[[ INFORMATION SHOWN open ]]
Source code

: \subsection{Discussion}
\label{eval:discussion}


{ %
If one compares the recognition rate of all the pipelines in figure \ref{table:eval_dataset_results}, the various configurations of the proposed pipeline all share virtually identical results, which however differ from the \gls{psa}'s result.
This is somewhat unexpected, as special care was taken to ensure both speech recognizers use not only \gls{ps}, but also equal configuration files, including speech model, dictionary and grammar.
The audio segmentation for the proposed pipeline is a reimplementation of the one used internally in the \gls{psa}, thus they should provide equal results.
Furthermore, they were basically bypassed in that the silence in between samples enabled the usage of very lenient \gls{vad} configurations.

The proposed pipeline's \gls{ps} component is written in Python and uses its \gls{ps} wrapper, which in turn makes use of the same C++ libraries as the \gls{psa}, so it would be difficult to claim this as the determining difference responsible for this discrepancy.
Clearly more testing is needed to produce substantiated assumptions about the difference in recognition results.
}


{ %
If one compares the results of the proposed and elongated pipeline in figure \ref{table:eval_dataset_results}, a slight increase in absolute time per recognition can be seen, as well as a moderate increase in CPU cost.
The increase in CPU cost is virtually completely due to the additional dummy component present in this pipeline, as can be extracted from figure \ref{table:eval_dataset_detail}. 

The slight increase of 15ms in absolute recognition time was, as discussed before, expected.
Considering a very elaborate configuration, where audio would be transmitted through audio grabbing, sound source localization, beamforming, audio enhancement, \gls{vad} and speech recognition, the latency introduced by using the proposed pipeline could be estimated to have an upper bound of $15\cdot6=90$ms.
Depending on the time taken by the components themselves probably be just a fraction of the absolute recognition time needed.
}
[[ INFORMATION SHOWN closed ]]
- EXERCISE AIM
Could you type out every entry again exactly as it stands?

- EXERCISE ANSWER
Source code

: \subsection{Discussion}
\label{eval:discussion}


{ %
If one compares the recognition rate of all the pipelines in figure \ref{table:eval_dataset_results}, the various configurations of the proposed pipeline all share virtually identical results, which however differ from the \gls{psa}'s result.
This is somewhat unexpected, as special care was taken to ensure both speech recognizers use not only \gls{ps}, but also equal configuration files, including speech model, dictionary and grammar.
The audio segmentation for the proposed pipeline is a reimplementation of the one used internally in the \gls{psa}, thus they should provide equal results.
Furthermore, they were basically bypassed in that the silence in between samples enabled the usage of very lenient \gls{vad} configurations.

The proposed pipeline's \gls{ps} component is written in Python and uses its \gls{ps} wrapper, which in turn makes use of the same C++ libraries as the \gls{psa}, so it would be difficult to claim this as the determining difference responsible for this discrepancy.
Clearly more testing is needed to produce substantiated assumptions about the difference in recognition results.
}


{ %
If one compares the results of the proposed and elongated pipeline in figure \ref{table:eval_dataset_results}, a slight increase in absolute time per recognition can be seen, as well as a moderate increase in CPU cost.
The increase in CPU cost is virtually completely due to the additional dummy component present in this pipeline, as can be extracted from figure \ref{table:eval_dataset_detail}. 

The slight increase of 15ms in absolute recognition time was, as discussed before, expected.
Considering a very elaborate configuration, where audio would be transmitted through audio grabbing, sound source localization, beamforming, audio enhancement, \gls{vad} and speech recognition, the latency introduced by using the proposed pipeline could be estimated to have an upper bound of $15\cdot6=90$ms.
Depending on the time taken by the components themselves probably be just a fraction of the absolute recognition time needed.
}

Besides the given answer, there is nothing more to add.